-- RECORDS PROVIDED follows --

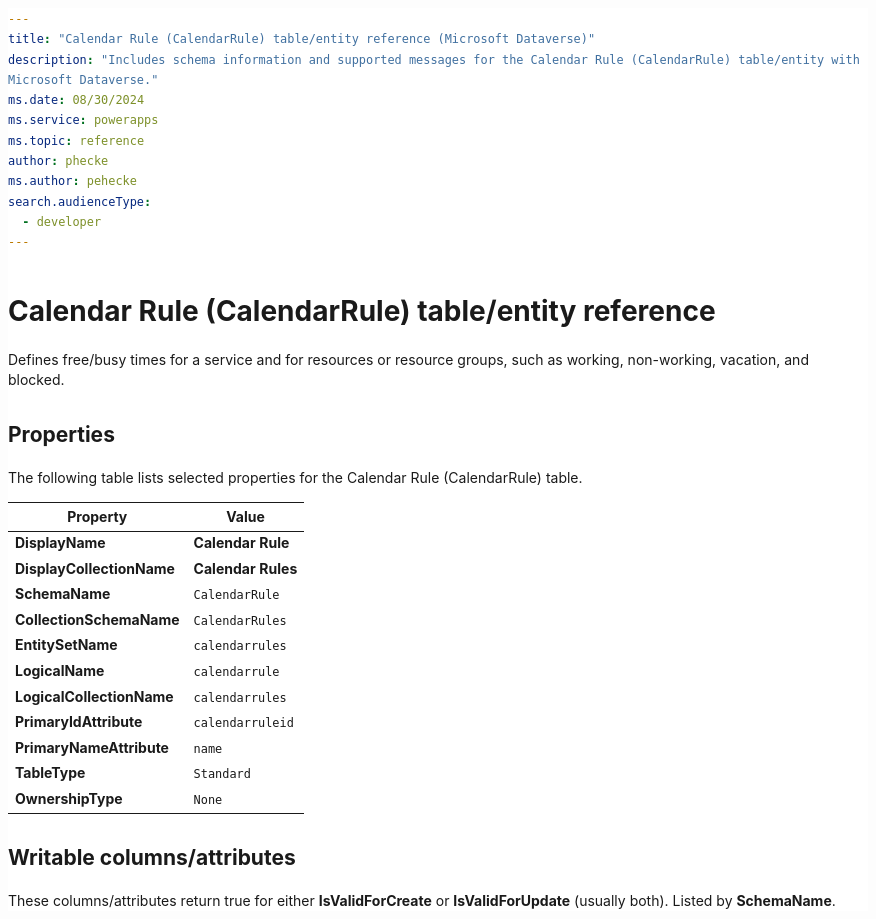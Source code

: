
 ```yaml
---
title: "Calendar Rule (CalendarRule) table/entity reference (Microsoft Dataverse)"
description: "Includes schema information and supported messages for the Calendar Rule (CalendarRule) table/entity with Microsoft Dataverse."
ms.date: 08/30/2024
ms.service: powerapps
ms.topic: reference
author: phecke
ms.author: pehecke
search.audienceType: 
  - developer
---
```


# Calendar Rule (CalendarRule) table/entity reference

Defines free/busy times for a service and for resources or resource groups, such as working, non-working, vacation, and blocked.

## Properties

The following table lists selected properties for the Calendar Rule (CalendarRule) table.

|Property|Value|
| --- | --- |
| **DisplayName** | **Calendar Rule** |
| **DisplayCollectionName** | **Calendar Rules** |
| **SchemaName** | `CalendarRule` |
| **CollectionSchemaName** | `CalendarRules` |
| **EntitySetName** | `calendarrules`|
| **LogicalName** | `calendarrule` |
| **LogicalCollectionName** | `calendarrules` |
| **PrimaryIdAttribute** | `calendarruleid` |
| **PrimaryNameAttribute** |`name` |
| **TableType** | `Standard` |
| **OwnershipType** | `None` |

## Writable columns/attributes

These columns/attributes return true for either **IsValidForCreate** or **IsValidForUpdate** (usually both). Listed by **SchemaName**.
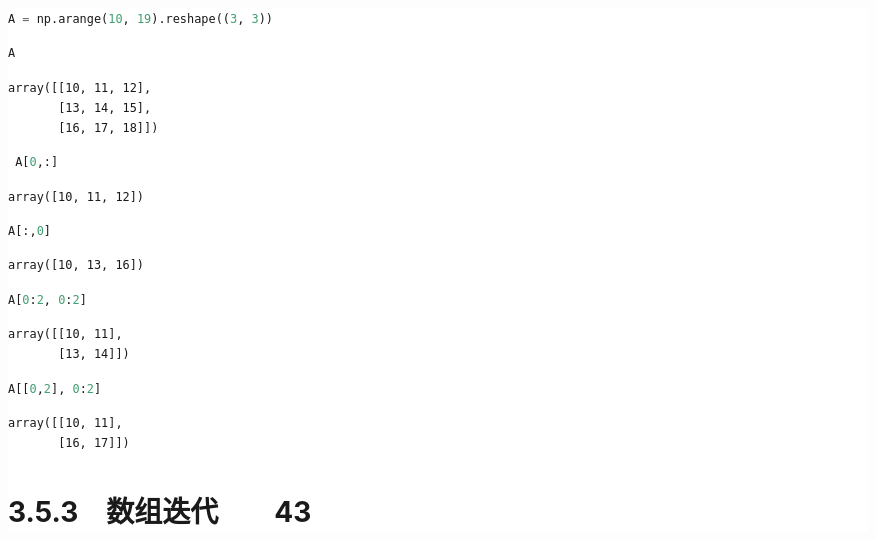 


```python
A = np.arange(10, 19).reshape((3, 3))
```


```python
A
```




    array([[10, 11, 12],
           [13, 14, 15],
           [16, 17, 18]])




```python
 A[0,:]
```




    array([10, 11, 12])




```python
A[:,0]
```




    array([10, 13, 16])




```python
A[0:2, 0:2]
```




    array([[10, 11],
           [13, 14]])




```python
A[[0,2], 0:2]
```




    array([[10, 11],
           [16, 17]])



# 3.5.3　数组迭代　　43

-- RECORDS PROVIDED concluded --

WHAT NEEDS TO BE DONE |
Each line of the records is to be reproduced exactly, and each picture dropped.

REPLY |
Source code

:
 ```yaml
---
title: "Calendar Rule (CalendarRule) table/entity reference (Microsoft Dataverse)"
description: "Includes schema information and supported messages for the Calendar Rule (CalendarRule) table/entity with Microsoft Dataverse."
ms.date: 08/30/2024
ms.service: powerapps
ms.topic: reference
author: phecke
ms.author: pehecke
search.audienceType: 
  - developer
---
```


# Calendar Rule (CalendarRule) table/entity reference

Defines free/busy times for a service and for resources or resource groups, such as working, non-working, vacation, and blocked.

## Properties

The following table lists selected properties for the Calendar Rule (CalendarRule) table.

|Property|Value|
| --- | --- |
| **DisplayName** | **Calendar Rule** |
| **DisplayCollectionName** | **Calendar Rules** |
| **SchemaName** | `CalendarRule` |
| **CollectionSchemaName** | `CalendarRules` |
| **EntitySetName** | `calendarrules`|
| **LogicalName** | `calendarrule` |
| **LogicalCollectionName** | `calendarrules` |
| **PrimaryIdAttribute** | `calendarruleid` |
| **PrimaryNameAttribute** |`name` |
| **TableType** | `Standard` |
| **OwnershipType** | `None` |

## Writable columns/attributes

These columns/attributes return true for either **IsValidForCreate** or **IsValidForUpdate** (usually both). Listed by **SchemaName**.


```python
A = np.arange(10, 19).reshape((3, 3))
```


```python
A
```




    array([[10, 11, 12],
           [13, 14, 15],
           [16, 17, 18]])




```python
 A[0,:]
```




    array([10, 11, 12])




```python
A[:,0]
```




    array([10, 13, 16])




```python
A[0:2, 0:2]
```




    array([[10, 11],
           [13, 14]])




```python
A[[0,2], 0:2]
```




    array([[10, 11],
           [16, 17]])



# 3.5.3　数组迭代　　43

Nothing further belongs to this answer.